In every respect, the Frist bill, S 2454 is worse, so some immigrants rights groups are taking the stance that the Specter-Leahy bill needs to be supported in order to defeat Frist. The National Immigration Law Center and the Rights Working Group feel that Specter-Leahy itself cannot be supported unless more of the negative elements are eliminated by amendments.
All are united in the determination to keep on lobbying to remove the negative elements of Specter-Leahy and to at least defeat the Frist bill, for which purpose there will be major labor-led rallies all around the country on April 10. On the other side, President Bush continues to project an image of humane moderation, but we must remember that when the ghastly Sensenbrenner bill was passed in December, he said not one word against its viciously repressive dimensions.
Meanwhile, on a separate tack, Rep. José Serrano (D-N.Y.) has introduced a new bill in the House, HR 5035, which attempts to address one of the brutal effects of the repressive approach to immigration.

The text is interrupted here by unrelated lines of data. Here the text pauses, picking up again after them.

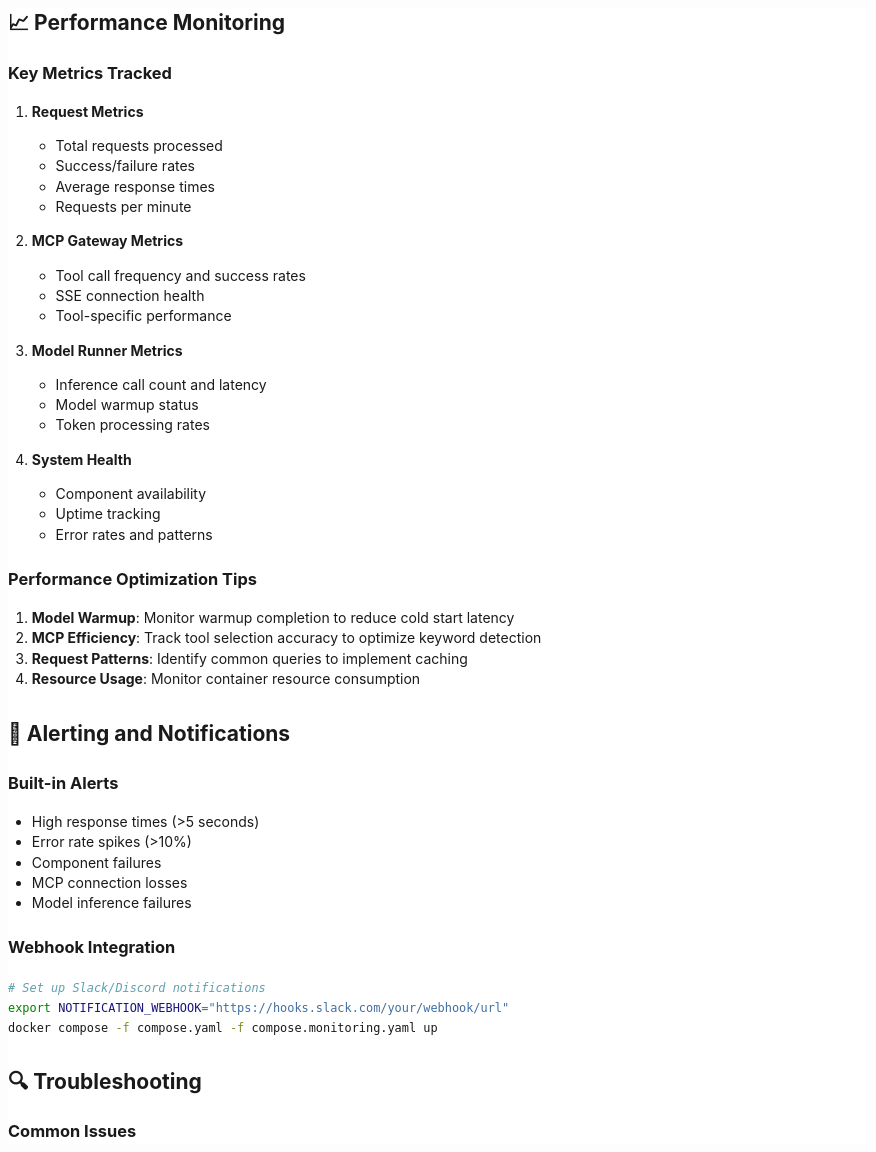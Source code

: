 ## 📈 Performance Monitoring

### Key Metrics Tracked

1. **Request Metrics**
   - Total requests processed
   - Success/failure rates
   - Average response times
   - Requests per minute

2. **MCP Gateway Metrics**
   - Tool call frequency and success rates
   - SSE connection health
   - Tool-specific performance

3. **Model Runner Metrics**
   - Inference call count and latency
   - Model warmup status
   - Token processing rates

4. **System Health**
   - Component availability
   - Uptime tracking
   - Error rates and patterns

### Performance Optimization Tips

1. **Model Warmup**: Monitor warmup completion to reduce cold start latency
2. **MCP Efficiency**: Track tool selection accuracy to optimize keyword detection
3. **Request Patterns**: Identify common queries to implement caching
4. **Resource Usage**: Monitor container resource consumption

## 🚨 Alerting and Notifications

### Built-in Alerts
- High response times (>5 seconds)
- Error rate spikes (>10%)
- Component failures
- MCP connection losses
- Model inference failures

### Webhook Integration
```bash
# Set up Slack/Discord notifications
export NOTIFICATION_WEBHOOK="https://hooks.slack.com/your/webhook/url"
docker compose -f compose.yaml -f compose.monitoring.yaml up
```

## 🔍 Troubleshooting

### Common Issues

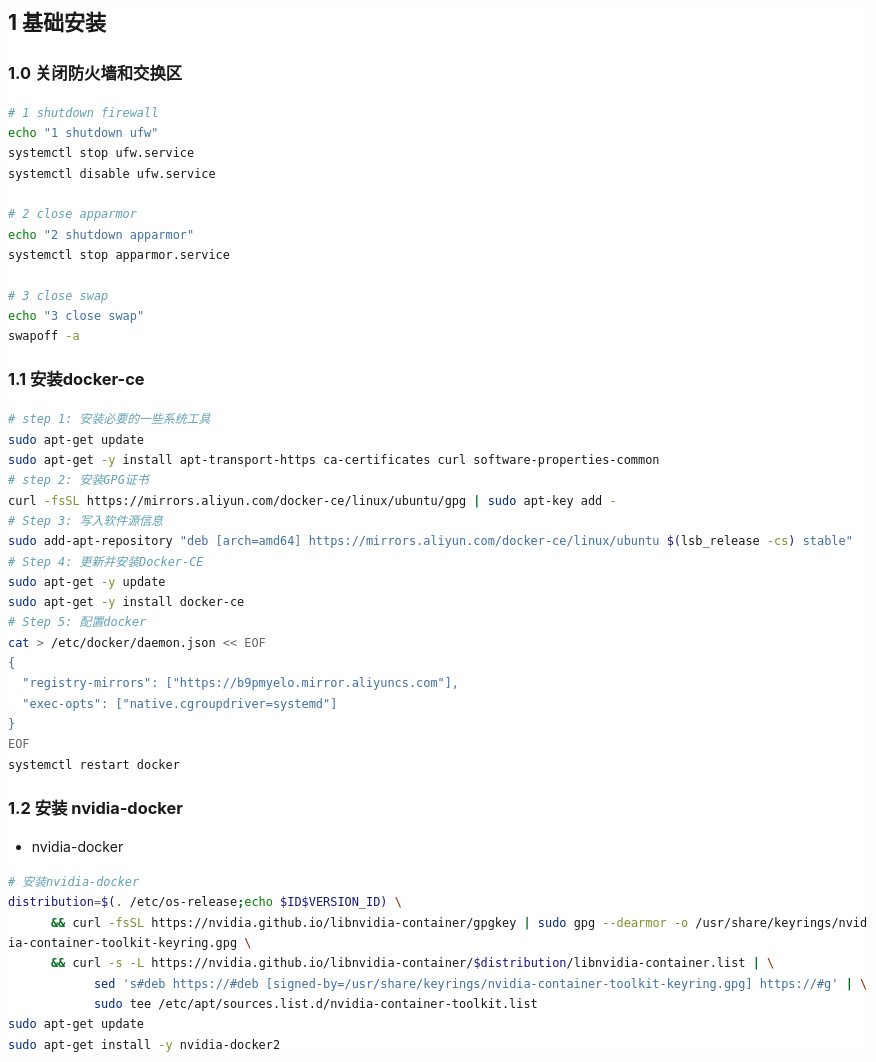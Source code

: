 ## 1 基础安装

### 1.0 关闭防火墙和交换区

```bash
# 1 shutdown firewall
echo "1 shutdown ufw"
systemctl stop ufw.service
systemctl disable ufw.service

# 2 close apparmor
echo "2 shutdown apparmor"
systemctl stop apparmor.service

# 3 close swap
echo "3 close swap"
swapoff -a
```

### 1.1 安装docker-ce

```bash
# step 1: 安装必要的一些系统工具
sudo apt-get update
sudo apt-get -y install apt-transport-https ca-certificates curl software-properties-common
# step 2: 安装GPG证书
curl -fsSL https://mirrors.aliyun.com/docker-ce/linux/ubuntu/gpg | sudo apt-key add -
# Step 3: 写入软件源信息
sudo add-apt-repository "deb [arch=amd64] https://mirrors.aliyun.com/docker-ce/linux/ubuntu $(lsb_release -cs) stable"
# Step 4: 更新并安装Docker-CE
sudo apt-get -y update
sudo apt-get -y install docker-ce
# Step 5: 配置docker
cat > /etc/docker/daemon.json << EOF
{
  "registry-mirrors": ["https://b9pmyelo.mirror.aliyuncs.com"],
  "exec-opts": ["native.cgroupdriver=systemd"]
}
EOF
systemctl restart docker
```

### 1.2 安装 nvidia-docker

- nvidia-docker

```bash
# 安装nvidia-docker
distribution=$(. /etc/os-release;echo $ID$VERSION_ID) \
      && curl -fsSL https://nvidia.github.io/libnvidia-container/gpgkey | sudo gpg --dearmor -o /usr/share/keyrings/nvidia-container-toolkit-keyring.gpg \
      && curl -s -L https://nvidia.github.io/libnvidia-container/$distribution/libnvidia-container.list | \
            sed 's#deb https://#deb [signed-by=/usr/share/keyrings/nvidia-container-toolkit-keyring.gpg] https://#g' | \
            sudo tee /etc/apt/sources.list.d/nvidia-container-toolkit.list
sudo apt-get update
sudo apt-get install -y nvidia-docker2
```
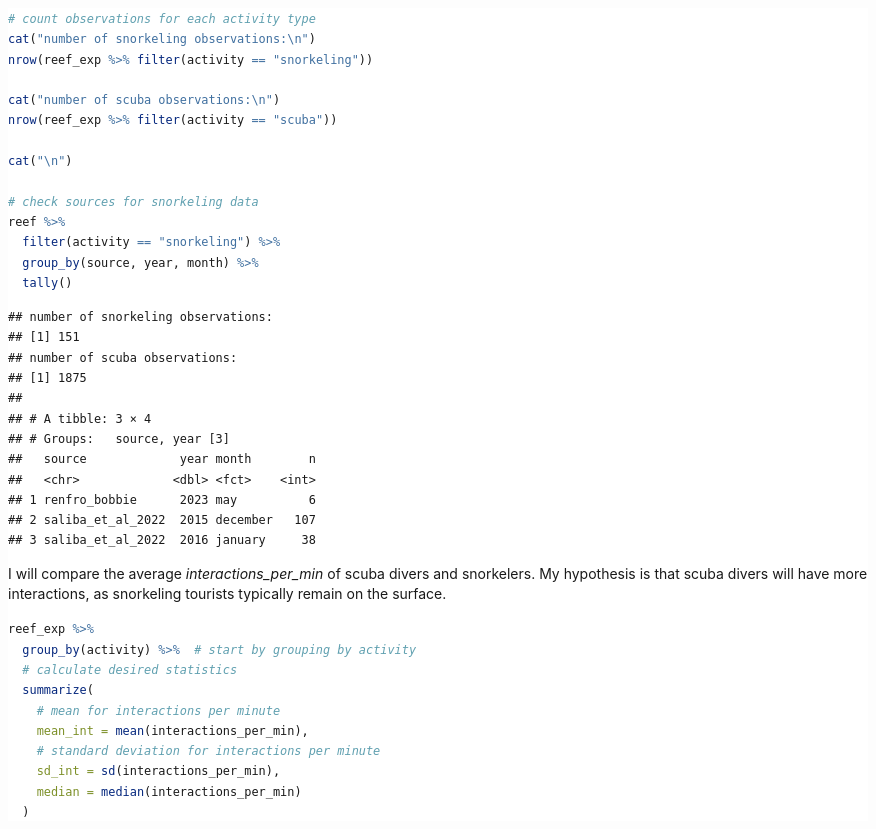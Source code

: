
 ``` r
# count observations for each activity type
cat("number of snorkeling observations:\n")
nrow(reef_exp %>% filter(activity == "snorkeling"))

cat("number of scuba observations:\n")
nrow(reef_exp %>% filter(activity == "scuba"))

cat("\n")

# check sources for snorkeling data
reef %>%
  filter(activity == "snorkeling") %>%
  group_by(source, year, month) %>%
  tally()
```

    ## number of snorkeling observations:
    ## [1] 151
    ## number of scuba observations:
    ## [1] 1875
    ## 
    ## # A tibble: 3 × 4
    ## # Groups:   source, year [3]
    ##   source             year month        n
    ##   <chr>             <dbl> <fct>    <int>
    ## 1 renfro_bobbie      2023 may          6
    ## 2 saliba_et_al_2022  2015 december   107
    ## 3 saliba_et_al_2022  2016 january     38

I will compare the average *interactions_per_min* of scuba divers and
snorkelers. My hypothesis is that scuba divers will have more
interactions, as snorkeling tourists typically remain on the surface.

``` r
reef_exp %>%
  group_by(activity) %>%  # start by grouping by activity
  # calculate desired statistics
  summarize(
    # mean for interactions per minute
    mean_int = mean(interactions_per_min),
    # standard deviation for interactions per minute
    sd_int = sd(interactions_per_min),
    median = median(interactions_per_min)
  )
```
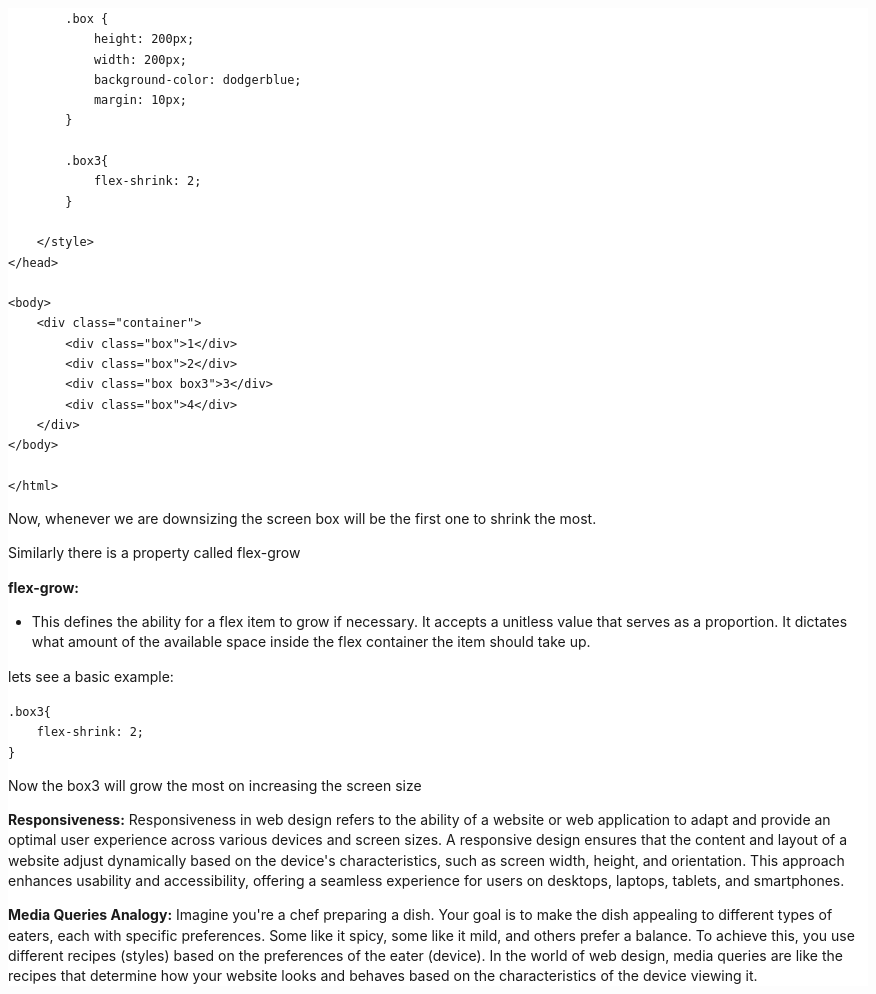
 ```htmlembedded
        .box {
            height: 200px;
            width: 200px;
            background-color: dodgerblue;
            margin: 10px;
        }

        .box3{
            flex-shrink: 2;
        }
        
    </style>
</head>

<body>
    <div class="container">
        <div class="box">1</div>
        <div class="box">2</div>
        <div class="box box3">3</div>
        <div class="box">4</div>
    </div>
</body>

</html>
```

Now, whenever we are downsizing the screen box will be the first one to shrink the most.

Similarly there is a property called flex-grow

**flex-grow:** 
* This defines the ability for a flex item to grow if necessary. It accepts a unitless value that serves as a proportion. It dictates what amount of the available space inside the flex container the item should take up.

lets see a basic example:

```htmlembedded
.box3{
    flex-shrink: 2;
}
```

Now the box3 will grow the most on increasing the screen size



**Responsiveness:**
Responsiveness in web design refers to the ability of a website or web application to adapt and provide an optimal user experience across various devices and screen sizes. A responsive design ensures that the content and layout of a website adjust dynamically based on the device's characteristics, such as screen width, height, and orientation. This approach enhances usability and accessibility, offering a seamless experience for users on desktops, laptops, tablets, and smartphones.

**Media Queries Analogy:**
Imagine you're a chef preparing a dish. Your goal is to make the dish appealing to different types of eaters, each with specific preferences. Some like it spicy, some like it mild, and others prefer a balance. To achieve this, you use different recipes (styles) based on the preferences of the eater (device). In the world of web design, media queries are like the recipes that determine how your website looks and behaves based on the characteristics of the device viewing it.
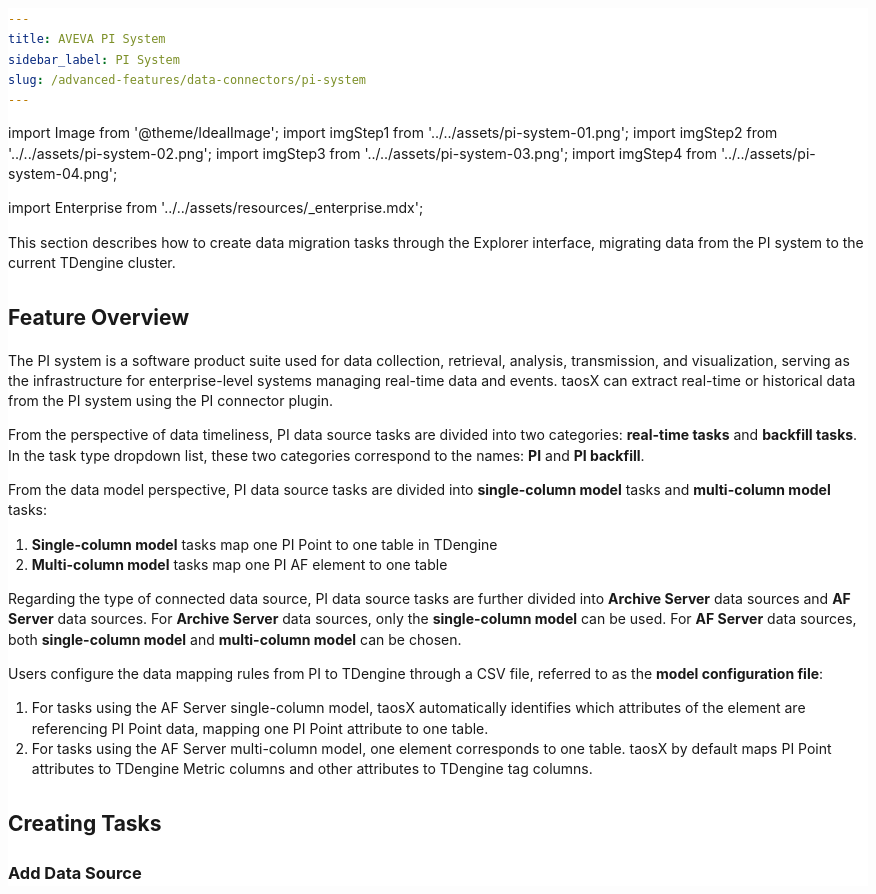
 ```yaml
---
title: AVEVA PI System
sidebar_label: PI System
slug: /advanced-features/data-connectors/pi-system
---
```


import Image from '@theme/IdealImage';
import imgStep1 from '../../assets/pi-system-01.png';
import imgStep2 from '../../assets/pi-system-02.png';
import imgStep3 from '../../assets/pi-system-03.png';
import imgStep4 from '../../assets/pi-system-04.png';

import Enterprise from '../../assets/resources/_enterprise.mdx';

<Enterprise/>

This section describes how to create data migration tasks through the Explorer interface, migrating data from the PI system to the current TDengine cluster.

## Feature Overview

The PI system is a software product suite used for data collection, retrieval, analysis, transmission, and visualization, serving as the infrastructure for enterprise-level systems managing real-time data and events. taosX can extract real-time or historical data from the PI system using the PI connector plugin.

From the perspective of data timeliness, PI data source tasks are divided into two categories: **real-time tasks** and **backfill tasks**. In the task type dropdown list, these two categories correspond to the names: **PI** and **PI backfill**.

From the data model perspective, PI data source tasks are divided into **single-column model** tasks and **multi-column model** tasks:

1. **Single-column model** tasks map one PI Point to one table in TDengine
2. **Multi-column model** tasks map one PI AF element to one table

Regarding the type of connected data source, PI data source tasks are further divided into **Archive Server** data sources and **AF Server** data sources. For **Archive Server** data sources, only the **single-column model** can be used. For **AF Server** data sources, both **single-column model** and **multi-column model** can be chosen.

Users configure the data mapping rules from PI to TDengine through a CSV file, referred to as the **model configuration file**:

1. For tasks using the AF Server single-column model, taosX automatically identifies which attributes of the element are referencing PI Point data, mapping one PI Point attribute to one table.
2. For tasks using the AF Server multi-column model, one element corresponds to one table. taosX by default maps PI Point attributes to TDengine Metric columns and other attributes to TDengine tag columns.

## Creating Tasks

### Add Data Source
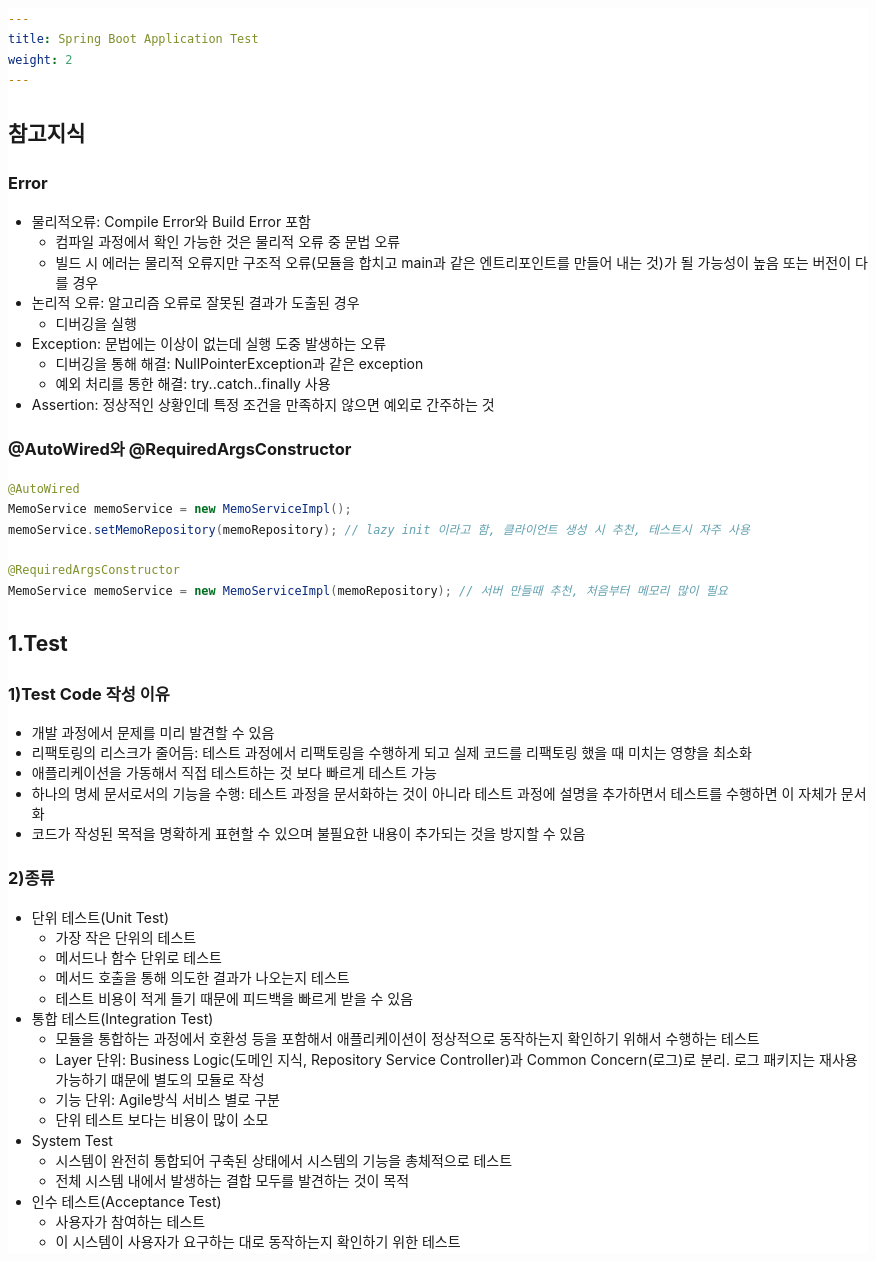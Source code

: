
 ```yaml
---
title: Spring Boot Application Test
weight: 2
---
```

## 참고지식
### Error
- 물리적오류: Compile Error와 Build Error 포함
  - 컴파일 과정에서 확인 가능한 것은 물리적 오류 중 문법 오류
  - 빌드 시 에러는 물리적 오류지만 구조적 오류(모듈을 합치고 main과 같은 엔트리포인트를 만들어 내는 것)가 될 가능성이 높음 또는 버전이 다를 경우
- 논리적 오류: 알고리즘 오류로 잘못된 결과가 도출된 경우
  - 디버깅을 실행
- Exception: 문법에는 이상이 없는데 실행 도중 발생하는 오류
  - 디버깅을 통해 해결: NullPointerException과 같은 exception
  - 예외 처리를 통한 해결: try..catch..finally 사용
- Assertion: 정상적인 상황인데 특정 조건을 만족하지 않으면 예외로 간주하는 것

### @AutoWired와 @RequiredArgsConstructor
```java
@AutoWired
MemoService memoService = new MemoServiceImpl();
memoService.setMemoRepository(memoRepository); // lazy init 이라고 함, 클라이언트 생성 시 추천, 테스트시 자주 사용

@RequiredArgsConstructor
MemoService memoService = new MemoServiceImpl(memoRepository); // 서버 만들때 추천, 처음부터 메모리 많이 필요
```

## 1.Test
### 1)Test Code 작성 이유
- 개발 과정에서 문제를 미리 발견할 수 있음
- 리팩토링의 리스크가 줄어듬: 테스트 과정에서 리팩토링을 수행하게 되고 실제 코드를 리팩토링 했을 때 미치는 영향을 최소화
- 애플리케이션을 가동해서 직접 테스트하는 것 보다 빠르게 테스트 가능
- 하나의 명세 문서로서의 기능을 수행: 테스트 과정을 문서화하는 것이 아니라 테스트 과정에 설명을 추가하면서 테스트를 수행하면 이 자체가 문서화
- 코드가 작성된 목적을 명확하게 표현할 수 있으며 불필요한 내용이 추가되는 것을 방지할 수 있음

### 2)종류
- 단위 테스트(Unit Test)
  - 가장 작은 단위의 테스트
  - 메서드나 함수 단위로 테스트
  - 메서드 호출을 통해 의도한 결과가 나오는지 테스트
  - 테스트 비용이 적게 들기 때문에 피드백을 빠르게 받을 수 있음
- 통합 테스트(Integration Test)
  - 모듈을 통합하는 과정에서 호환성 등을 포함해서 애플리케이션이 정상적으로 동작하는지 확인하기 위해서 수행하는 테스트
  - Layer 단위: Business Logic(도메인 지식, Repository Service Controller)과 Common Concern(로그)로 분리. 로그 패키지는 재사용 가능하기 떄문에 별도의 모듈로 작성
  - 기능 단위: Agile방식 서비스 별로 구분
  - 단위 테스트 보다는 비용이 많이 소모
- System Test
  - 시스템이 완전히 통합되어 구축된 상태에서 시스템의 기능을 총체적으로 테스트
  - 전체 시스템 내에서 발생하는 결합 모두를 발견하는 것이 목적
- 인수 테스트(Acceptance Test)
  - 사용자가 참여하는 테스트
  - 이 시스템이 사용자가 요구하는 대로 동작하는지 확인하기 위한 테스트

There are hundreds of thousands of spouses and minor children around the country, U.S. citizens and permanent legal residents, who have been left without a mother, father or spouse who has been deported either for being undocumented, or because of conviction for certain offenses, some of them rather minor.
Before 1996, immigration judges, and regular federal court judges on appeal, had wide discretion to allow such spouses and parents to stay in the United States because of the hardship their deportation would create for the family. In that year, Congress passed and President Clinton signed two bills, the Anti-Terrorism and Effective Death Penalty Act and the Illegal Immigration Reform and Immigrant Responsibility Act, that began a process of taking away this discretion and in fact of making it harder and harder for immigrants to appeal the decisions of immigration judges (who are not part of the independent judiciary, but are within the executive branch) to the regular federal courts.
Serrano’s bill begins to correct this huge injustice by restoring the judges’ discretion in cases wherein there are U.S.-born and U.S. citizen children who will be harmed by the deportation of an undocumented parent.